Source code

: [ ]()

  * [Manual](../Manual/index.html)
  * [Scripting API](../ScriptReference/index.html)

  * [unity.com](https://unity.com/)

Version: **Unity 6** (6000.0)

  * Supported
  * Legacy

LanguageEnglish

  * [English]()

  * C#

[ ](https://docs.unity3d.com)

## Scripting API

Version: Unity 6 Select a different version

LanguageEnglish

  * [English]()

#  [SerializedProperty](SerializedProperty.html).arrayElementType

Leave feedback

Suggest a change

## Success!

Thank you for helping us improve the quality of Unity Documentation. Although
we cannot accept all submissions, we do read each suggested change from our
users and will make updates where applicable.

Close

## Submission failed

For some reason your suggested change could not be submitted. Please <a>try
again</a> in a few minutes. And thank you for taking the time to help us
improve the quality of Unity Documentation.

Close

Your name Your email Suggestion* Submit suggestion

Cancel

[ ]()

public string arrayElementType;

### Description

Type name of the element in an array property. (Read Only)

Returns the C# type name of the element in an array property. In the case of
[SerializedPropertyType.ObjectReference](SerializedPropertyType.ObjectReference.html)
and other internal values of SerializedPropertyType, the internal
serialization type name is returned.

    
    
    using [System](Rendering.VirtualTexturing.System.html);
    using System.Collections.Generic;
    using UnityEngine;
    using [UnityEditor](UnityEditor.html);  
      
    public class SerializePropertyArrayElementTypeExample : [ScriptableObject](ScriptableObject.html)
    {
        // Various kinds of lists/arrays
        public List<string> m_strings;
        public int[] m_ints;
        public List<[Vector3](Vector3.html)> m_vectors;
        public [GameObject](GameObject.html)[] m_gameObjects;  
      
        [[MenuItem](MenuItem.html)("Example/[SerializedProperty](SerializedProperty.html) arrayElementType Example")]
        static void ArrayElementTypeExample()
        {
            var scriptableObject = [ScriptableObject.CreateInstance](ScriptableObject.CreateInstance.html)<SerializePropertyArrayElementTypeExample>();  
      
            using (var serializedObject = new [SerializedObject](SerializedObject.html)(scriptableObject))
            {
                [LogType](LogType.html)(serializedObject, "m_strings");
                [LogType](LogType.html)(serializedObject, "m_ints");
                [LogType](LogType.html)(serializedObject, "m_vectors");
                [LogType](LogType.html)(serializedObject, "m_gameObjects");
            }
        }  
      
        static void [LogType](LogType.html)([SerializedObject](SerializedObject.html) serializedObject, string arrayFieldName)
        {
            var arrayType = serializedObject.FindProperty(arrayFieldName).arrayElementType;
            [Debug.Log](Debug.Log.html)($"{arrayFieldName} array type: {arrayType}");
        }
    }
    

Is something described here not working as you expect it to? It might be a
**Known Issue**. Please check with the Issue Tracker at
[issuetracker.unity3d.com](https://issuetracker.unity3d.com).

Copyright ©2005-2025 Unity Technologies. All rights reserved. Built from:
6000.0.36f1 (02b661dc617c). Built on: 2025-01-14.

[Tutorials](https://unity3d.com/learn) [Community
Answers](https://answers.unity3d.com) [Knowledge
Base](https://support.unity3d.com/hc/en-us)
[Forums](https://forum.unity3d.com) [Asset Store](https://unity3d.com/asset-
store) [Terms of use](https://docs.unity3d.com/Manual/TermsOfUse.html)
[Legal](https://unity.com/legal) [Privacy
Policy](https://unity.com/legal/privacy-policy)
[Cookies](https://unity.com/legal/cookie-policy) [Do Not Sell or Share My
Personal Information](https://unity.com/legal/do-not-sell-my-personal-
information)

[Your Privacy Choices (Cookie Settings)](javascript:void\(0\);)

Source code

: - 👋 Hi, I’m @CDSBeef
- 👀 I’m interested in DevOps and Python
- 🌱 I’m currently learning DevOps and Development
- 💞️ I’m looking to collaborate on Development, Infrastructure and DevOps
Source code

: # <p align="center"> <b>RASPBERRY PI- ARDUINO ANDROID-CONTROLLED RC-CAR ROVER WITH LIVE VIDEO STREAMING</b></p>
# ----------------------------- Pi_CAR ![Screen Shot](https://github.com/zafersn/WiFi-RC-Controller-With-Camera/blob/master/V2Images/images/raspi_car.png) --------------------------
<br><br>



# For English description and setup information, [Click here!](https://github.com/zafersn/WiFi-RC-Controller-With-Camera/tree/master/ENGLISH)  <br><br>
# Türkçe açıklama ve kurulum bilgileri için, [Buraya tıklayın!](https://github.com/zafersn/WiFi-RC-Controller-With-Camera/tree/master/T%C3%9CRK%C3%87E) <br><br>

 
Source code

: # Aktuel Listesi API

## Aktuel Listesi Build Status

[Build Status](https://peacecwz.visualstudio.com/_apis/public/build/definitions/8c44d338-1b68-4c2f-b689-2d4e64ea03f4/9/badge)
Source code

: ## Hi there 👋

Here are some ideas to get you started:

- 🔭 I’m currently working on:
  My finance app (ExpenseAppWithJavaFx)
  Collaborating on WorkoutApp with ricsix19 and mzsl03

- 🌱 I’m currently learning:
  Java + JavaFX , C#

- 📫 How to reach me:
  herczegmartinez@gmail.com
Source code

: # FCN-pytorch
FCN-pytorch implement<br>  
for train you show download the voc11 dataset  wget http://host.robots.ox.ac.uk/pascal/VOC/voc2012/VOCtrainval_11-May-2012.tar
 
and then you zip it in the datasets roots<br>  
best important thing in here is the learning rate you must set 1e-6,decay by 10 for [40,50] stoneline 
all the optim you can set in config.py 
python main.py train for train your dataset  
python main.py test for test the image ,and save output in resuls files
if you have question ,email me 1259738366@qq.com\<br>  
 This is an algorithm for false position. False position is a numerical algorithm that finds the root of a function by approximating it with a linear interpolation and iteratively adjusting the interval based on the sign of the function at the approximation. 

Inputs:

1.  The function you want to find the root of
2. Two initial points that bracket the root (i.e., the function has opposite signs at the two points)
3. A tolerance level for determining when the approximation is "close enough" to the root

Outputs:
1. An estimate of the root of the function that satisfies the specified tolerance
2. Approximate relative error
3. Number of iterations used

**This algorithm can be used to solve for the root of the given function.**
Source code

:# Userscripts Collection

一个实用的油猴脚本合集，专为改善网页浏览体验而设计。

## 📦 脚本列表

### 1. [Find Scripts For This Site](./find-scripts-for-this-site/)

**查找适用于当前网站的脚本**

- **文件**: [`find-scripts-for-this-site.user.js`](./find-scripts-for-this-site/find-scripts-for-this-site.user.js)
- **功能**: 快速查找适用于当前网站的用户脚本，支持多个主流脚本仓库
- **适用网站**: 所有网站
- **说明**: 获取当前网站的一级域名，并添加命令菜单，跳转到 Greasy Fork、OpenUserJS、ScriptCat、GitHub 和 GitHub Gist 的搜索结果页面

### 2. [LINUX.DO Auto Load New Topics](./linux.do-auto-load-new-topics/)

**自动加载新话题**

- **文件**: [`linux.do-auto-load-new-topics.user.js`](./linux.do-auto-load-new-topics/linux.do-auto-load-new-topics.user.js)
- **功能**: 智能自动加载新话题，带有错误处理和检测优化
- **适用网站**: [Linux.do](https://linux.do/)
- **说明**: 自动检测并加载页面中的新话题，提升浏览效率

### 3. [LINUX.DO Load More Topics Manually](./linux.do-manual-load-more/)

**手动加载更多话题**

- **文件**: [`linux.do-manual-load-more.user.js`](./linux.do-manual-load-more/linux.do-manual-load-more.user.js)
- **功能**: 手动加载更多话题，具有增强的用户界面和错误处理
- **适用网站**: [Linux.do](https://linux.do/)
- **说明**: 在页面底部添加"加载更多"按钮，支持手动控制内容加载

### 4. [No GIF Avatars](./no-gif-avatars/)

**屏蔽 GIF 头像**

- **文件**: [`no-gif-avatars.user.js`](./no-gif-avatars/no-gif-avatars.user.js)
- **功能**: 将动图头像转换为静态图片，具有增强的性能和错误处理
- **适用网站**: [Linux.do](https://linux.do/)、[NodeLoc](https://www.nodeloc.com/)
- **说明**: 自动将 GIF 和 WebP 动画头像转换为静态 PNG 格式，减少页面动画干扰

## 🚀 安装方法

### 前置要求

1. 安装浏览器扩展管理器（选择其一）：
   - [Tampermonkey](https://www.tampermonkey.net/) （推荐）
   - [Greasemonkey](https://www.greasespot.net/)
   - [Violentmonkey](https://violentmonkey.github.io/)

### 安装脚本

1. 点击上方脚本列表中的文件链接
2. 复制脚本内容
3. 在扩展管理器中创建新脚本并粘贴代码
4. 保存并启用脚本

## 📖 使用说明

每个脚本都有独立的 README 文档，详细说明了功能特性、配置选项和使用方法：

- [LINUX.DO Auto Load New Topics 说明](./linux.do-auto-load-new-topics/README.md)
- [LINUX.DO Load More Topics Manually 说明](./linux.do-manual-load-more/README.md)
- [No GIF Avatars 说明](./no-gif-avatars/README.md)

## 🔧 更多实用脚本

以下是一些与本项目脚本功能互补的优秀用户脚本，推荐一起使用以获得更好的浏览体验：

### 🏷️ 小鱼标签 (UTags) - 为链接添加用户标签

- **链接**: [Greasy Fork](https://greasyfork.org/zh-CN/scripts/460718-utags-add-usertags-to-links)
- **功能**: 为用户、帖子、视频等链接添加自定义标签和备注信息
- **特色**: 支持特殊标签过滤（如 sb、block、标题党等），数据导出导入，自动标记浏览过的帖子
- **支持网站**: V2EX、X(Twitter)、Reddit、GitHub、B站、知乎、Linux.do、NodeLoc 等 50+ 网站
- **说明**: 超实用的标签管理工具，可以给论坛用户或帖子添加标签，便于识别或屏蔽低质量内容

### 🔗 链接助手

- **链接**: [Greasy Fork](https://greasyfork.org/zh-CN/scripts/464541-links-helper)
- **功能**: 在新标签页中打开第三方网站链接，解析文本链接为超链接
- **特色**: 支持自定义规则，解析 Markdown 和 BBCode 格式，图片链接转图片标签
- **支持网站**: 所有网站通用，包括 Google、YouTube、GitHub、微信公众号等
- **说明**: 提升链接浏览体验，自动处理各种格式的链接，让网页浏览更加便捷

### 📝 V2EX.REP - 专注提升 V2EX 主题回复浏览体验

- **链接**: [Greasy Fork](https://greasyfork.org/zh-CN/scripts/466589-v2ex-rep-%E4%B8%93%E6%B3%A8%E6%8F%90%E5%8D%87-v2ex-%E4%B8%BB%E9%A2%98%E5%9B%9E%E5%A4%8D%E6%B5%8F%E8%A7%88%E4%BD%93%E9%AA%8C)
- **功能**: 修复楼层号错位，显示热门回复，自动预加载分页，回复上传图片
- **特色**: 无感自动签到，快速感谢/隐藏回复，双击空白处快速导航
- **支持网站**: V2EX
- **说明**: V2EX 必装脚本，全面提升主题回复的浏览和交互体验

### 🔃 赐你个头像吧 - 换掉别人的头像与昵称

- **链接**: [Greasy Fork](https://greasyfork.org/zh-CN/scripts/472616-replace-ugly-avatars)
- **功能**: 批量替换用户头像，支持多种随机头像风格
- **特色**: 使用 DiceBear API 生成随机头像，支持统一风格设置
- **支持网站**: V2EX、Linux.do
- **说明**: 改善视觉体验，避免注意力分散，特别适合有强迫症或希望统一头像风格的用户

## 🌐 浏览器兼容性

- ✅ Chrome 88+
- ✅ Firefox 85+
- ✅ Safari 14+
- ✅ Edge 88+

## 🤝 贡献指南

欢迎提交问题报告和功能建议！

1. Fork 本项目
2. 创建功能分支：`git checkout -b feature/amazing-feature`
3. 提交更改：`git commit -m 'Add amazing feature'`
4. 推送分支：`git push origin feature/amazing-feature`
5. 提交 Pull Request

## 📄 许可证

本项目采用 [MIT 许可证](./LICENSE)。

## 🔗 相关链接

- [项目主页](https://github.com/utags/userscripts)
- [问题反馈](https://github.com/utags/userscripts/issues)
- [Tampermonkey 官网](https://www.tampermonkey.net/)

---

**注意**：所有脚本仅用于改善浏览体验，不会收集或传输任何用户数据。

#####

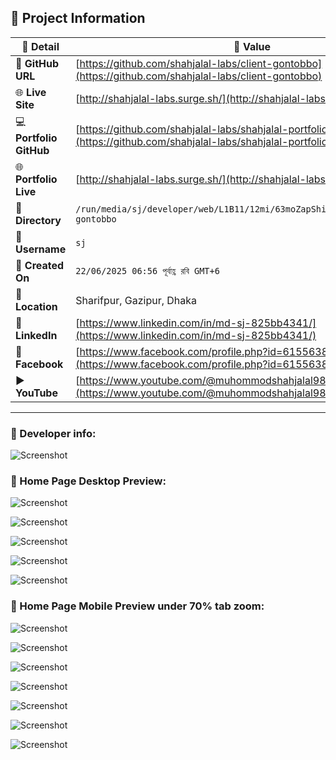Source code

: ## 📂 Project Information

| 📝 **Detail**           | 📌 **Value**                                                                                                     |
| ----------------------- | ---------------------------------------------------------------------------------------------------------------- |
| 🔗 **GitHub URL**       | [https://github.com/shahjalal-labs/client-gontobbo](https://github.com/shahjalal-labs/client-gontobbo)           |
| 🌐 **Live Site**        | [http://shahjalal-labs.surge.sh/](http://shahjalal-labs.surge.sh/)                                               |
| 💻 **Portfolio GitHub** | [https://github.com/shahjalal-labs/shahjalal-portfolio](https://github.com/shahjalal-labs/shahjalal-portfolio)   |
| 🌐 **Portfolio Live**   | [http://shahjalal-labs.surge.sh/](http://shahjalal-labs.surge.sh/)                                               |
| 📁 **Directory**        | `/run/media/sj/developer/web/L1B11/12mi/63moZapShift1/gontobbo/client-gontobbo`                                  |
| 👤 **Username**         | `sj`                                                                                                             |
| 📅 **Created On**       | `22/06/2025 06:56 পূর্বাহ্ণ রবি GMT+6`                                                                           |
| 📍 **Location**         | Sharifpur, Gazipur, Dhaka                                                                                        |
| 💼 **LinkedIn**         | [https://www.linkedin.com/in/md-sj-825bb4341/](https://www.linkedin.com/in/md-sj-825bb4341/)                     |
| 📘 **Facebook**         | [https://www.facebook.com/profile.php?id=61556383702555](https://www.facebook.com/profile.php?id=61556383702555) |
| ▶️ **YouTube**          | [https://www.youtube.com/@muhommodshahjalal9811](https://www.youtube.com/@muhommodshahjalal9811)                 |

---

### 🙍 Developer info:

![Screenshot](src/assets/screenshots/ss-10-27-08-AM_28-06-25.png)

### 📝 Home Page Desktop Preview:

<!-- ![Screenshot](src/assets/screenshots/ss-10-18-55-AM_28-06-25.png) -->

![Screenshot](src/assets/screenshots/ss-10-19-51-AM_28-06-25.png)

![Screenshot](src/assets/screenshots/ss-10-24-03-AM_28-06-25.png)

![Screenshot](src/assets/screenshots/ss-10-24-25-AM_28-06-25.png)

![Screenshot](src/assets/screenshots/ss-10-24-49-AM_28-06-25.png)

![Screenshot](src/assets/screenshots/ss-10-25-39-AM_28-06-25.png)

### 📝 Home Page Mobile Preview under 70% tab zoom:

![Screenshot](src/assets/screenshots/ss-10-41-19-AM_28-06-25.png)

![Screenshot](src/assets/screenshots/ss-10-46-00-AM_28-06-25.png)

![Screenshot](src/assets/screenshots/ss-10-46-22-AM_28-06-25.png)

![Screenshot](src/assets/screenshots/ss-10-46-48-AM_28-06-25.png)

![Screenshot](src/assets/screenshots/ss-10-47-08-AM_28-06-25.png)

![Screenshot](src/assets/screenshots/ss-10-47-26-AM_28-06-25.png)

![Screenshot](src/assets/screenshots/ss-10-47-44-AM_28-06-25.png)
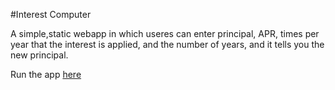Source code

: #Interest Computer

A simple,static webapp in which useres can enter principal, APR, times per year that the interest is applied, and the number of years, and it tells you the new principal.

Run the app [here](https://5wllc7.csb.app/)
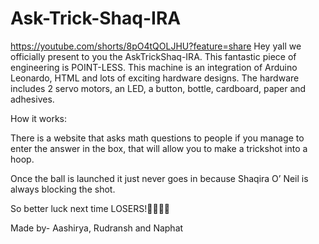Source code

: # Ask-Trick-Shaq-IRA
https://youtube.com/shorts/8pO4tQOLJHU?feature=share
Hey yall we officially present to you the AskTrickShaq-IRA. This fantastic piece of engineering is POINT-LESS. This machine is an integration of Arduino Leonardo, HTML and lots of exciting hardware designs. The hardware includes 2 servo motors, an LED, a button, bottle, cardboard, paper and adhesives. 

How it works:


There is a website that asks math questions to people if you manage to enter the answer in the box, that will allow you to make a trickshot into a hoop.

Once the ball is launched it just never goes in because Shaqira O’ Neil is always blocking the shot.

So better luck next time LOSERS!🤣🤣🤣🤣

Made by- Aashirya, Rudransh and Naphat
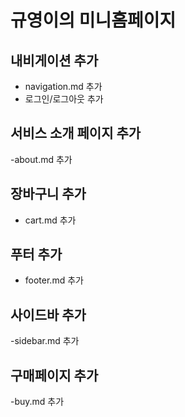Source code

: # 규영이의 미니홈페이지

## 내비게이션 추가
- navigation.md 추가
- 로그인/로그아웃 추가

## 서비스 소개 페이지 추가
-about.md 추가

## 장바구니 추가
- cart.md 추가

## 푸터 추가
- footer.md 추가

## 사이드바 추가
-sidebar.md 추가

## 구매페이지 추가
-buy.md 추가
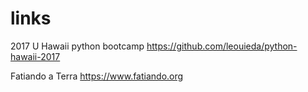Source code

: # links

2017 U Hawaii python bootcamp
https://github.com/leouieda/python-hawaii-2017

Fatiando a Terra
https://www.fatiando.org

#####

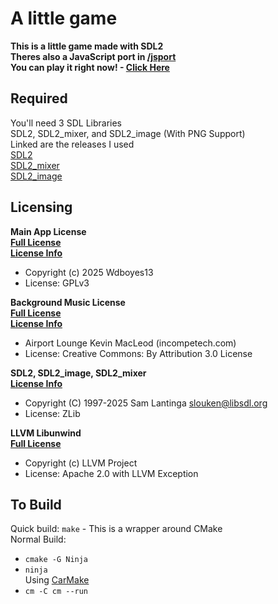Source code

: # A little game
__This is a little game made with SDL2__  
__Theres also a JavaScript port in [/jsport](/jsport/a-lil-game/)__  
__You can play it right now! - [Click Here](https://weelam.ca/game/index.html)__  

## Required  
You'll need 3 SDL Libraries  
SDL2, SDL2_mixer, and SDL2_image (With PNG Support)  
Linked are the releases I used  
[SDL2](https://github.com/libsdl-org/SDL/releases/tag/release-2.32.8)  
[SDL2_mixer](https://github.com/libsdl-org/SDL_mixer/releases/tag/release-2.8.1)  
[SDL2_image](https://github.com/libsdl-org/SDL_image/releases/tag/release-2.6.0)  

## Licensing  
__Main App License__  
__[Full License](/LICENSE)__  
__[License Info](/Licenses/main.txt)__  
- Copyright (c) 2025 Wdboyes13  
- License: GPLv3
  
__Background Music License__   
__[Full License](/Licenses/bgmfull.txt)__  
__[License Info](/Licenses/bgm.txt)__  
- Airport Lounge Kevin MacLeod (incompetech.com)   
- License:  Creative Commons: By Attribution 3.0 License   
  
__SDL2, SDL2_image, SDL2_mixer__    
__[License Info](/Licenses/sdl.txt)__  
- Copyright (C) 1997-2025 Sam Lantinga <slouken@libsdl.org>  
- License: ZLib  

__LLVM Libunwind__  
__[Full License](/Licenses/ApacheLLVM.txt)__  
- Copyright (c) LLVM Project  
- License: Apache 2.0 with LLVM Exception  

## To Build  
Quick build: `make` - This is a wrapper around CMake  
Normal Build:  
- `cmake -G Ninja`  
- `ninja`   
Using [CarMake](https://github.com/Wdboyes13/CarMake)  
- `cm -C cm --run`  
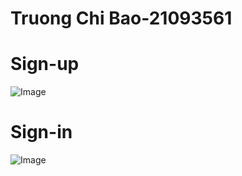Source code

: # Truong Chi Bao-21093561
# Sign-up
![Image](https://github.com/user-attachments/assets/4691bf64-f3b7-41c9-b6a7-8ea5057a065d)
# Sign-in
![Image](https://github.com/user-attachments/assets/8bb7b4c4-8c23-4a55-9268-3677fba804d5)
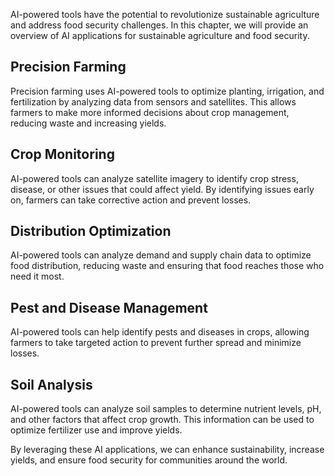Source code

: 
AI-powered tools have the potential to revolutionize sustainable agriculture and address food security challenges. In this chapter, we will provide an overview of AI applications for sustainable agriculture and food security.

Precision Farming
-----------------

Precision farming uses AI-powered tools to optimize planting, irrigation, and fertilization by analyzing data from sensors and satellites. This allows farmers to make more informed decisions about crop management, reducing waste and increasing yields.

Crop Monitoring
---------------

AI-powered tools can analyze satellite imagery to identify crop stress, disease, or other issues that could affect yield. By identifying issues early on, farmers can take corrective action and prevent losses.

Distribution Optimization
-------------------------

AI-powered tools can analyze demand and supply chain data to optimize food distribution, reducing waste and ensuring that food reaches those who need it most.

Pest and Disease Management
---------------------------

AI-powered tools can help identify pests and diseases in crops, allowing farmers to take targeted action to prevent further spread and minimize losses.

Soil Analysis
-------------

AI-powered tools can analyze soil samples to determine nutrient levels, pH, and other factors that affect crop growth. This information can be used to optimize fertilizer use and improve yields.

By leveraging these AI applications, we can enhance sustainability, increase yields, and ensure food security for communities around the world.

#####

(DIRECTIONS FOR THIS TASK):
Lines holding the word "Preview" are the answer; copy each one from the records above.

(TASK RESPONSE):
### 📝 Home Page Desktop Preview:
### 📝 Home Page Mobile Preview under 70% tab zoom:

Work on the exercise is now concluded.